Perhaps one has to go back – way back – to get a sure fix on it. Maybe that's the only way to find what has always been at the heart of the Games. Because at their very core there has always been what's often termed the Olympic spirit. What is it? A kind of common bond centered on love of sport. A shared union among all who savor excellence on the athletic field regardless of the origin or nationality of the individual athletes.

At its best, this Olympic spirit transcends the backstabbing and bickering, the political maneuvering and international one-upmanship that seem to swirl around our planet almost all the time, but become especially noticeable when the Games are about to begin.

Does that Olympic spirit in fact spring from a foundational spiritual fact? Some say that the first Games grew out of religious festivals meant to honor the Greek god Zeus. This spiritual basis, however modest it may look in the present day, makes the Games more than just yet another athletic competition. That spiritual foundation remains as the Olympic spirit, even though so much has happened religiously and politically since the first Games.

In its ultimate spiritual basis, such thinking unifies. It wipes out differences. St. Paul described spiritual unity this way: "There is neither Jew nor Greek, there is neither bond nor free, there is neither male nor female: for ye are all one in Christ Jesus" (Gal. 3:28). This unity of spirit has been well illustrated by China, set to host the summer Olympics and currently grappling with the effects of a powerful earthquake.

In the hours and days and weeks following the horrific event, a spirit of brother-helping-brother, of sister-aiding-sister, and even of stranger-rescuing-stranger swept across the country. In the midst of that immeasurable heartache, that spirit yielded handful after handful of encouragement. Individuals who'd been trapped under tons of rubble for five, six, seven, even eight days were, on at least a few occasions, unearthed alive. Individuals who'd caught the spirit and launched themselves into action made a healing difference. This spirit of life-saving cooperation wasn't confined to the Chinese. It found international expression when China – in a break from its past patterns for dealing with the aftermath of natural disasters – welcomed aid from the United States as well as from other nations.

Are the Olympic spirit and the spirit of cooperation that blossomed following the tragic earthquake one and the same? No. The differences are many. But it's easy to suspect they are not unrelated. It's easy to suspect they at least spring from the same divine source.

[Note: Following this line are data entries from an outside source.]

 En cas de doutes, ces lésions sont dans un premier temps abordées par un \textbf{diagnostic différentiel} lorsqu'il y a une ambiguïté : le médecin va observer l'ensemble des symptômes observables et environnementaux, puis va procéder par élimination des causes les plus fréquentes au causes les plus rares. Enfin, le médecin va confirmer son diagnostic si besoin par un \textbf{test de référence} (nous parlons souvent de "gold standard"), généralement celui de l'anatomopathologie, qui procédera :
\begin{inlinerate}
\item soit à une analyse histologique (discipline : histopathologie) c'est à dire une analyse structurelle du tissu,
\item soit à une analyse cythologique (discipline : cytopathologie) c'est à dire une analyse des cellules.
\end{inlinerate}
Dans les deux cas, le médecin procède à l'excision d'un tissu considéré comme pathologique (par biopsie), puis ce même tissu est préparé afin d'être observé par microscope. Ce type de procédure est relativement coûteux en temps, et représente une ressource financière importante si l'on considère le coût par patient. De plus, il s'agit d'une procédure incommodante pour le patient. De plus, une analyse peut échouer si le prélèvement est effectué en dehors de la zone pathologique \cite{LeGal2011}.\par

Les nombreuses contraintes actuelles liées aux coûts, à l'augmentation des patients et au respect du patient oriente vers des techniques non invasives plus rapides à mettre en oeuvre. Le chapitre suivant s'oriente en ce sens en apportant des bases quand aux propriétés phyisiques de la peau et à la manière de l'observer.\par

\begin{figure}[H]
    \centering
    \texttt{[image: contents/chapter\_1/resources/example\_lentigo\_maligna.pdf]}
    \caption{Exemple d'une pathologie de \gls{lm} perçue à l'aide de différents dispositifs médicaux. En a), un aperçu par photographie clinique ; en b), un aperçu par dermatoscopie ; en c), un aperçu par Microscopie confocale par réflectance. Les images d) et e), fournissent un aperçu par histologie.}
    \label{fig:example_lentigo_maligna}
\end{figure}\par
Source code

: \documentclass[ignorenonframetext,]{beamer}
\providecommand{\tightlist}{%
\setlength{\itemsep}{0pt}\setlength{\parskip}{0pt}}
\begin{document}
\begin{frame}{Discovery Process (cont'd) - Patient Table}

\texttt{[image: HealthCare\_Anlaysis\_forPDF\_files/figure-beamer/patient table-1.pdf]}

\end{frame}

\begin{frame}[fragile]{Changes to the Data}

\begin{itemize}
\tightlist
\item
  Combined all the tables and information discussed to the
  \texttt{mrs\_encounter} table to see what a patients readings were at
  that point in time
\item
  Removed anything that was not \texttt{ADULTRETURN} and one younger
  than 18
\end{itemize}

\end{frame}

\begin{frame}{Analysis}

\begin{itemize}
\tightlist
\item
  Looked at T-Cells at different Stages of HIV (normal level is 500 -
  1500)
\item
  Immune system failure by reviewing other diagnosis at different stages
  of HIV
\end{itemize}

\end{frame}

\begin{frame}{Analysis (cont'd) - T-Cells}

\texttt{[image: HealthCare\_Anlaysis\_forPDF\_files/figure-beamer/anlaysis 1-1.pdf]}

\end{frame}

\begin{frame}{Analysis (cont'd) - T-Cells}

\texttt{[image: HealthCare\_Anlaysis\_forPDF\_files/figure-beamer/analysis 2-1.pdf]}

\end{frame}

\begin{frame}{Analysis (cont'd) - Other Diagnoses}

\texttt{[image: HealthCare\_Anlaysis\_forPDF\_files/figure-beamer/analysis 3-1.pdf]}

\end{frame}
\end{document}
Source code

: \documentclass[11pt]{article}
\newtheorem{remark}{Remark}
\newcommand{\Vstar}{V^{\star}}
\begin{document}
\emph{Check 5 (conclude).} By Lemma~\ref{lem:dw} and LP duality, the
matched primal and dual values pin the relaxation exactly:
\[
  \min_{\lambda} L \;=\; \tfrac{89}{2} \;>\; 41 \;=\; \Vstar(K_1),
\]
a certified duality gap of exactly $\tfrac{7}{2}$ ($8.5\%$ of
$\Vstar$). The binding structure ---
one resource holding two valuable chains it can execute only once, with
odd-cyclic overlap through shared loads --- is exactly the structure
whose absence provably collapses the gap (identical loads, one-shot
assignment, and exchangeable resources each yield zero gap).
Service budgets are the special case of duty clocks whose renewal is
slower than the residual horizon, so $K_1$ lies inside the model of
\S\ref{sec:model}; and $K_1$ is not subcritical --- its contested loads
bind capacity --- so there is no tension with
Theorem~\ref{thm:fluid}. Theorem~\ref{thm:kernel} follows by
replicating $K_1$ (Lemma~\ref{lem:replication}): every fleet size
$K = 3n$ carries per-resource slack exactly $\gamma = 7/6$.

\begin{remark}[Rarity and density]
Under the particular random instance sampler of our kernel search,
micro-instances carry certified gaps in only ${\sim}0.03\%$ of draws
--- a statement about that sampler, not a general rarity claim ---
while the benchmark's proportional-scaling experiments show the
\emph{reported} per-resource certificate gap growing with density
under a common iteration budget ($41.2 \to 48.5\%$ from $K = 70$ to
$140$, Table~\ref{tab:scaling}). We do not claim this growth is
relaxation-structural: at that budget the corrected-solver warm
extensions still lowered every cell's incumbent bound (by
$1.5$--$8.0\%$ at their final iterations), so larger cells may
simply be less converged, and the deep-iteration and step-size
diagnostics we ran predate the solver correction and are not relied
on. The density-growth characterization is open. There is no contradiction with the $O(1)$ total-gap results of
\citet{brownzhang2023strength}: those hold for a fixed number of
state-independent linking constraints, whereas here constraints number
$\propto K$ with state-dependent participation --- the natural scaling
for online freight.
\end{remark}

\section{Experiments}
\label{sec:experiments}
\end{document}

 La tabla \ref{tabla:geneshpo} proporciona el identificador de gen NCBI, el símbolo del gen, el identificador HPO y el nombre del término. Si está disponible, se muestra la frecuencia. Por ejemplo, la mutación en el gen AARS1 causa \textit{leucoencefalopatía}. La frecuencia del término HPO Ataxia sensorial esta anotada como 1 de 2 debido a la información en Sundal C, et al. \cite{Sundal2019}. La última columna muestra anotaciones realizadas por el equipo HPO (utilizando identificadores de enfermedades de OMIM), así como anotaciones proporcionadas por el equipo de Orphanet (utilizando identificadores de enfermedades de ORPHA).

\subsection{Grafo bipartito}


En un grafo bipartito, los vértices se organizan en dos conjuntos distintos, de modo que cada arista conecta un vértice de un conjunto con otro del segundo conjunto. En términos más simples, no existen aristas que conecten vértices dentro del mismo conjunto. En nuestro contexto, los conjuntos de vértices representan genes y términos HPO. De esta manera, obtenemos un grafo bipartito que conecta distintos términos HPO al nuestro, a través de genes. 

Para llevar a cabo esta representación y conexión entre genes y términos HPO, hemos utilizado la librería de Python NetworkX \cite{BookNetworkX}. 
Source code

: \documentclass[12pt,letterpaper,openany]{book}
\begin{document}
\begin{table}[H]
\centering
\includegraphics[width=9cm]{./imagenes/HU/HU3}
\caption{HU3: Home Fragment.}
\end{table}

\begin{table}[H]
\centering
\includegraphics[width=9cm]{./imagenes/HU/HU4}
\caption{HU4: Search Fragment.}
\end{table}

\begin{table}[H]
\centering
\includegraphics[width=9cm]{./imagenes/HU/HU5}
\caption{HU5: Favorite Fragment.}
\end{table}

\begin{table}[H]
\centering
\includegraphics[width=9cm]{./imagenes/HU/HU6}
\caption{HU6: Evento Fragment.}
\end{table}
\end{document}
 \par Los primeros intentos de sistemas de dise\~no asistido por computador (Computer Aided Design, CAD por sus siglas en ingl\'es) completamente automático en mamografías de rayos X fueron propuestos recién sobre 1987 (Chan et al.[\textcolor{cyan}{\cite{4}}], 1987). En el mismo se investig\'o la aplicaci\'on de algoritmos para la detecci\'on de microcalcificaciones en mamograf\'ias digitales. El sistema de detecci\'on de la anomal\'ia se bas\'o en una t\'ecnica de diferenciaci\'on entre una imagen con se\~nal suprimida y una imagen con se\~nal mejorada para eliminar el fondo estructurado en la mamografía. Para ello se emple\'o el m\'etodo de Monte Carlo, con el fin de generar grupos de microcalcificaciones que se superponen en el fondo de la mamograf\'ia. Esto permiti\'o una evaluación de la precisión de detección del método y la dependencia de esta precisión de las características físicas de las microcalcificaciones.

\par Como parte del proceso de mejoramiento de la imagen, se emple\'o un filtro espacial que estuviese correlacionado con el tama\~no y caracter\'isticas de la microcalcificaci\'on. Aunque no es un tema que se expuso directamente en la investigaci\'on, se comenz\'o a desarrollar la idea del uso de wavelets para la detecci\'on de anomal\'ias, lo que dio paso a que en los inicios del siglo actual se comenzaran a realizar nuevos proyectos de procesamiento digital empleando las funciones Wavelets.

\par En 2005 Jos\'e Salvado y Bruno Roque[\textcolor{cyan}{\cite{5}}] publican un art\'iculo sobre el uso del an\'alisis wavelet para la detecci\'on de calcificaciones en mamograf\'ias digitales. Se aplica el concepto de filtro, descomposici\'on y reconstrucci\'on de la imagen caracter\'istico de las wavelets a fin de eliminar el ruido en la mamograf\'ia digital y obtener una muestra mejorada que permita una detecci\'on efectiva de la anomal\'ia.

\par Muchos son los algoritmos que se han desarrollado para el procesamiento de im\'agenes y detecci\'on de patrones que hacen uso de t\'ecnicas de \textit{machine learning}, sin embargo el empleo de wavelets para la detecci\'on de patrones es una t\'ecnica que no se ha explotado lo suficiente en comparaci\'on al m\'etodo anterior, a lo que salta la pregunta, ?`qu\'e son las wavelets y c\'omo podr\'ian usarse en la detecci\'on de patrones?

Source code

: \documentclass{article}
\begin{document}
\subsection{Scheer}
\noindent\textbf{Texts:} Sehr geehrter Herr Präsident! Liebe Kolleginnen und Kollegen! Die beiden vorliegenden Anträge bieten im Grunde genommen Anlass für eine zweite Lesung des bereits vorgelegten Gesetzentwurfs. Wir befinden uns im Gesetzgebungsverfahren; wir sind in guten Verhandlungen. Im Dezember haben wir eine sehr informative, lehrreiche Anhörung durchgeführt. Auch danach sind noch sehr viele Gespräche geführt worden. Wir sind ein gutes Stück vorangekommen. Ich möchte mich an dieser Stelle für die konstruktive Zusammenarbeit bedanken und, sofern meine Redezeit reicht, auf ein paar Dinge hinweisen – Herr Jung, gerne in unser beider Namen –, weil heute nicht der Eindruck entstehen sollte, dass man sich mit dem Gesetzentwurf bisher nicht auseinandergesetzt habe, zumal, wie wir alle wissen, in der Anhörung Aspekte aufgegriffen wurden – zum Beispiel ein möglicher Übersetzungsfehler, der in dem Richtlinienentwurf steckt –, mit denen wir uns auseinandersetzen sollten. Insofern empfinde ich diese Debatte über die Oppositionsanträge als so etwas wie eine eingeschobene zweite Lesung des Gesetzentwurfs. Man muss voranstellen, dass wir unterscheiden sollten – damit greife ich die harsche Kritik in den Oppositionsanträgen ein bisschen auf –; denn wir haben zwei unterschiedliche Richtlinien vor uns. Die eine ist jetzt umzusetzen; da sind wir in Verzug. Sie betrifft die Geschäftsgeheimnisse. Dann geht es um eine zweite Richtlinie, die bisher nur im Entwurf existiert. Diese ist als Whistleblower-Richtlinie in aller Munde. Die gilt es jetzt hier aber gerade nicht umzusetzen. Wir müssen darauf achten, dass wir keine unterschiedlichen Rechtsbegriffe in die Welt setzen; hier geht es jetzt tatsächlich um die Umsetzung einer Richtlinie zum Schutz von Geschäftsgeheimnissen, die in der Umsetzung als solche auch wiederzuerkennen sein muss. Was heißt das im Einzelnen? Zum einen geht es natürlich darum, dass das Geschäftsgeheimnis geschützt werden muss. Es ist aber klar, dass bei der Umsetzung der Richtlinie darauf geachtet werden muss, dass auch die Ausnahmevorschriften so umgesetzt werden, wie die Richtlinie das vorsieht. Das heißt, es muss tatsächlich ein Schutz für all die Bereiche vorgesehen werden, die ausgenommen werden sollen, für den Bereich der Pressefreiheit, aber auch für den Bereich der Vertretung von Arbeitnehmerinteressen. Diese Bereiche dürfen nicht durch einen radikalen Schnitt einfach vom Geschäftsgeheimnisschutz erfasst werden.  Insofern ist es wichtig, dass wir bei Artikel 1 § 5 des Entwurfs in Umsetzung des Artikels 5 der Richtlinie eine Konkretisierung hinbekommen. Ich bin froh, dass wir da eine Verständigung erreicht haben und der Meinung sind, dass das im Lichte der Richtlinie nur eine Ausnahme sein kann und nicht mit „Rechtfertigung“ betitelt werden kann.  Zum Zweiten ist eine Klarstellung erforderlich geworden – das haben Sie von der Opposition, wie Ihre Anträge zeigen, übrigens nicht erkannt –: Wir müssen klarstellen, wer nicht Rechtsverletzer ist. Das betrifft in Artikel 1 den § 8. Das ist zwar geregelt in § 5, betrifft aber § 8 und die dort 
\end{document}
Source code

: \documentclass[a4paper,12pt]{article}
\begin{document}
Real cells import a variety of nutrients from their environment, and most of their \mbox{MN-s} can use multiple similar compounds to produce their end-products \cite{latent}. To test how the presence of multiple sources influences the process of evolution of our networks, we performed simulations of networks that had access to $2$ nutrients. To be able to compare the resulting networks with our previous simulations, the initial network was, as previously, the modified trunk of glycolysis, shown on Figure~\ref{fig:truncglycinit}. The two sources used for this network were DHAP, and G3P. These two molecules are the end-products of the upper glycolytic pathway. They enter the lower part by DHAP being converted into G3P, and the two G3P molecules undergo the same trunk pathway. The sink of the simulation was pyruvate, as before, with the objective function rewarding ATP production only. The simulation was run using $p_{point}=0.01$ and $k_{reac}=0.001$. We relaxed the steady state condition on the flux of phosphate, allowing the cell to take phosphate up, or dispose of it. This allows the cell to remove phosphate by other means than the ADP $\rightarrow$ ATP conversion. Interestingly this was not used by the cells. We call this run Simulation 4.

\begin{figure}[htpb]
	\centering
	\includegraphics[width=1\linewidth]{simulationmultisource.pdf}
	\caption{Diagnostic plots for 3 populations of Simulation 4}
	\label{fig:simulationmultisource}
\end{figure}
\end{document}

For those inclined to pray for happenings around the world, including happenings that have not yet occurred, that's good news. It's good to realize that a divine source actually exists. And it's good to realize in prayer that this divine source is a steady fountain. It bubbles up with the spirit of caring when that's called for. And it sustains a spirit of friendly rivalry when that's what is called for. The God that announces Himself in the First Commandment is the one and only God of us all. His is the power that fuels our pursuit of excellence. His is the love that impels our caring for one another. Regardless of nationality or color or gender or creed, He embraces us one and all.

The founder of the Christian Science Monitor, Mary Baker Eddy, once wrote, "One infinite God, good, unifies men and nations; constitutes the brotherhood of man; ends wars; fulfils the Scripture, 'Love thy neighbor as thyself;' annihilates pagan and Christian idolatry, – whatever is wrong in social, civil, criminal, political, and religious codes; equalizes the sexes; annuls the curse on man, and leaves nothing that can sin, suffer, be punished or destroyed" ("Science and Health with Key to the Scriptures," p. 340).

Let the Games begin. Let the Olympic spirit continue.